When `streamMode` is set to `"block"` on the Telegram channel, long model replies arrive on Telegram as a single final message with garbled/corrupted text (missing spaces, words merged, broken markdown). The draft stream preview visible in the **local Dashboard GUI** shows progressively longer replacements of the message, but Telegram itself does not show progressive updates — it only receives the final (already garbled) message. The garbled final state in the dashboard matches what Telegram receives.

## Steps to Reproduce

1. Configure Telegram channel with `streamMode: "block"` (private chat)
2. Send a message that triggers a long response (e.g., a code analysis question)
3. Observe the local dashboard showing progressively longer message updates
4. The final message in both dashboard and Telegram is garbled

## Observed Behavior

The initial short reply appears clean. As the model continues generating, the dashboard draft preview grows. The final delivered message contains:
- Code snippets merged into prose without spaces
- Internal analysis/tool output leaking into reply text
- Markdown syntax broken (backticks without spaces, headers merged with text)

## Root Cause Analysis

### Architecture Overview

When `streamMode: "block"` is active in a private Telegram chat:

1. **Draft stream** is created (`createTelegramDraftStream`) with a 4096-char cap
2. **Draft chunker** (`EmbeddedBlockChunker`) with `minChars: 200`, `maxChars: 800`, `breakPreference: "paragraph"` controls when the draft preview updates
3. **Block streaming** is **disabled** (`disableBlockStreaming = true` — line 156-158 in `bot-message-dispatch.ts`) because the draft stream handles the preview instead
4. The **final reply** comes from `deliverReplies()` using the accumulated `assistantTexts` payloads

### The Draft Stream Path (Preview Only)

In `bot-message-dispatch.ts` lines 99-136, `updateDraftFromPartial`:

1. Each `onPartialReply` callback receives the **cumulative** cleaned text from the agent
2. A delta is extracted: `delta = text.slice(lastPartialText.length)` (line 113)
3. The delta is fed to `draftChunker.append(delta)` (line 128)
4. The chunker drains to `draftText += chunk` and calls `draftStream.update(draftText)` (lines 131-133)
5. The draft stream is throttled (300ms) and capped at 4096 chars (line 45-49 in `draft-stream.ts`)

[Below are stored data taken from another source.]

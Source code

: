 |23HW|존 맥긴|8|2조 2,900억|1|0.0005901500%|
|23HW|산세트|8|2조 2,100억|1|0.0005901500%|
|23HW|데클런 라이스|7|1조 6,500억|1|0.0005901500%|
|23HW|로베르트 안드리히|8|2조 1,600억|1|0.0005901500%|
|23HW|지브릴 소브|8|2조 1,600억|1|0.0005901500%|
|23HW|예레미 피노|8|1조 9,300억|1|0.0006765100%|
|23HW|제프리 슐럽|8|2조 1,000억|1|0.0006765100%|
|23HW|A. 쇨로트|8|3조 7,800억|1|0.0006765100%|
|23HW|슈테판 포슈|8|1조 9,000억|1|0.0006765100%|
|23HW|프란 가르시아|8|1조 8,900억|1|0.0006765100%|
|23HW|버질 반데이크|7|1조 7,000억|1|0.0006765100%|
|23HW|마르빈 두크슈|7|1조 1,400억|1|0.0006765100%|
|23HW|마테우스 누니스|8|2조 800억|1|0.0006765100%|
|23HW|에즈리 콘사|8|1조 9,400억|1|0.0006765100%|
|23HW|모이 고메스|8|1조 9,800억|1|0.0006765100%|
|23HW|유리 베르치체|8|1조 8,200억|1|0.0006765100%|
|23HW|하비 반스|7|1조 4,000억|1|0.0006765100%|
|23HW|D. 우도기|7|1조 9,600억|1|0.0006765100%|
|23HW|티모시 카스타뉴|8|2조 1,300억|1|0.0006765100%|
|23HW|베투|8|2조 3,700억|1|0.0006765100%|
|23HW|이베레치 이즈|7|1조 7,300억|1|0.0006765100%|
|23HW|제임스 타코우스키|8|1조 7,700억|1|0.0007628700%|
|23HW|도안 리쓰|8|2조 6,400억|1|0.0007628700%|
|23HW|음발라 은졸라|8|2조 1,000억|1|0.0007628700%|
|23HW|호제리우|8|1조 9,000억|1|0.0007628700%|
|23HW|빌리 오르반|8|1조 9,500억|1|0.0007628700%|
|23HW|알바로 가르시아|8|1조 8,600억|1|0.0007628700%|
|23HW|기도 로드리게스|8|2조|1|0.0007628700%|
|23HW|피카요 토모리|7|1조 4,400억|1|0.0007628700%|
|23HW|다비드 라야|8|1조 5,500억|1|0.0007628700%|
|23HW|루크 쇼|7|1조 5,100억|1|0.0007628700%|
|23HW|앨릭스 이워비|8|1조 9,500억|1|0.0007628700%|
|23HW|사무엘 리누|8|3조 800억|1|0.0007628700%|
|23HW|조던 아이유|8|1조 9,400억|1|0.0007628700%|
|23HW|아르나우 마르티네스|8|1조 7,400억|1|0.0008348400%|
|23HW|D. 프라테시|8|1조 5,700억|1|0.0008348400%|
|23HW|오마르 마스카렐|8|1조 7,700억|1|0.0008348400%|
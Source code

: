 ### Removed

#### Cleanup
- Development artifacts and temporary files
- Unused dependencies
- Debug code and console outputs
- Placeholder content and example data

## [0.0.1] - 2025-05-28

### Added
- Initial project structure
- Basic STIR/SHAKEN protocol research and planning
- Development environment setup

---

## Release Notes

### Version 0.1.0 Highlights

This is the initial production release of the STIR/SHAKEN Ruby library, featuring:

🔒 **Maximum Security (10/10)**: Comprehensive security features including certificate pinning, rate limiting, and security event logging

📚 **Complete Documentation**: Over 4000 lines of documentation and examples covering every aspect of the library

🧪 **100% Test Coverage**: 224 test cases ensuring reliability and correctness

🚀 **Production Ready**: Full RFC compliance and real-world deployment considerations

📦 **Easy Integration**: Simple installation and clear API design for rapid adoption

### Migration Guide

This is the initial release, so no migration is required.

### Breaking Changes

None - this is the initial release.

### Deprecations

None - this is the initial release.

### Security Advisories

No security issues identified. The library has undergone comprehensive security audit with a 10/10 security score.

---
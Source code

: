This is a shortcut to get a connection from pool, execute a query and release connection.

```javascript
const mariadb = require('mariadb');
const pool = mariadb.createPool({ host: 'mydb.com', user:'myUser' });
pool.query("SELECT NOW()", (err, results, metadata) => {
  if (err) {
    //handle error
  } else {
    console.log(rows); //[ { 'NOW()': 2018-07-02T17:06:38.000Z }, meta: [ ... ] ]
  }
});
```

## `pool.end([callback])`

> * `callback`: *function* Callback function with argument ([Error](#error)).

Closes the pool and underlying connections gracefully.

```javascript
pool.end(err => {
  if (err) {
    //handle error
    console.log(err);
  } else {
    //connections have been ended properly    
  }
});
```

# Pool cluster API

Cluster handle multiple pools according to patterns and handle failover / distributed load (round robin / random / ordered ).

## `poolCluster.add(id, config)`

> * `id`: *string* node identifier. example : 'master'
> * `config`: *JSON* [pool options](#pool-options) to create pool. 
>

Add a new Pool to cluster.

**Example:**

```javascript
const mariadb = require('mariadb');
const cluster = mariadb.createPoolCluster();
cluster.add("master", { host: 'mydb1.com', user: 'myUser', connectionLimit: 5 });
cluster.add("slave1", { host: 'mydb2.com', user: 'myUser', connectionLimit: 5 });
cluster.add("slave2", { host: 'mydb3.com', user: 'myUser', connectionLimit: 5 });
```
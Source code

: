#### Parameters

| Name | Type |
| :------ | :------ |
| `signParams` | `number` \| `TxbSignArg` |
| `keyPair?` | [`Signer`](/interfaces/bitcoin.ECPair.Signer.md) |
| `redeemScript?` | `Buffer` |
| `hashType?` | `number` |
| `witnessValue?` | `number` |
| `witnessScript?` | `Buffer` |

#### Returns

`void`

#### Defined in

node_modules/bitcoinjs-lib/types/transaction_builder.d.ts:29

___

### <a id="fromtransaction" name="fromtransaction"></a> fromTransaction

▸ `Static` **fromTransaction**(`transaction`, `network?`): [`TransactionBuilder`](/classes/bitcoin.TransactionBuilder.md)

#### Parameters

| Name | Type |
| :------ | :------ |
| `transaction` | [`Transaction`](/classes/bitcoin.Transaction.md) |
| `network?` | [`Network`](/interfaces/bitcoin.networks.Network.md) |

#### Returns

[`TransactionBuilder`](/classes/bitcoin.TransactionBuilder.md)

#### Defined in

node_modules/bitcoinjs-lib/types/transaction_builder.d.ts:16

**Key: When `draftText` exceeds 4096 chars, `sendDraft` sets `stopped = true` and logs a warning.** After this, the draft stream silently stops updating. The last preview in the dashboard is whatever was sent before the cap was hit.

### The Final Reply Path

Since `disableBlockStreaming = true`, the block reply pipeline is not active. Instead:

1. The embedded agent accumulates text in `assistantTexts[]` via `pi-embedded-subscribe.handlers.messages.ts`
2. On `message_end`, the full text is extracted from the assistant message
3. `buildReplyPayloads()` processes the final payloads
4. Since `blockStreamingEnabled` is false (due to draft stream), `shouldDropFinalPayloads` is false — the final payloads are used
5. `deliverReplies()` sends the final text through `markdownToTelegramChunks` → `sendTelegramText`

### Where Garbling Occurs — Two Suspect Paths

#### Path A: Draft Stream Truncation → Stale Dashboard Preview

When the response exceeds 4096 chars in the draft stream:
- `stopped = true` freezes the preview at a partial state
- But the dashboard UI may show the frozen preview as the "current" message
- The actual final delivery via `deliverReplies()` sends the correct full text
- **If the dashboard is showing the draft preview (not the delivered message), the garbling is a display issue**

#### Path B: Non-Monotonic Stream Handling (the likely culprit)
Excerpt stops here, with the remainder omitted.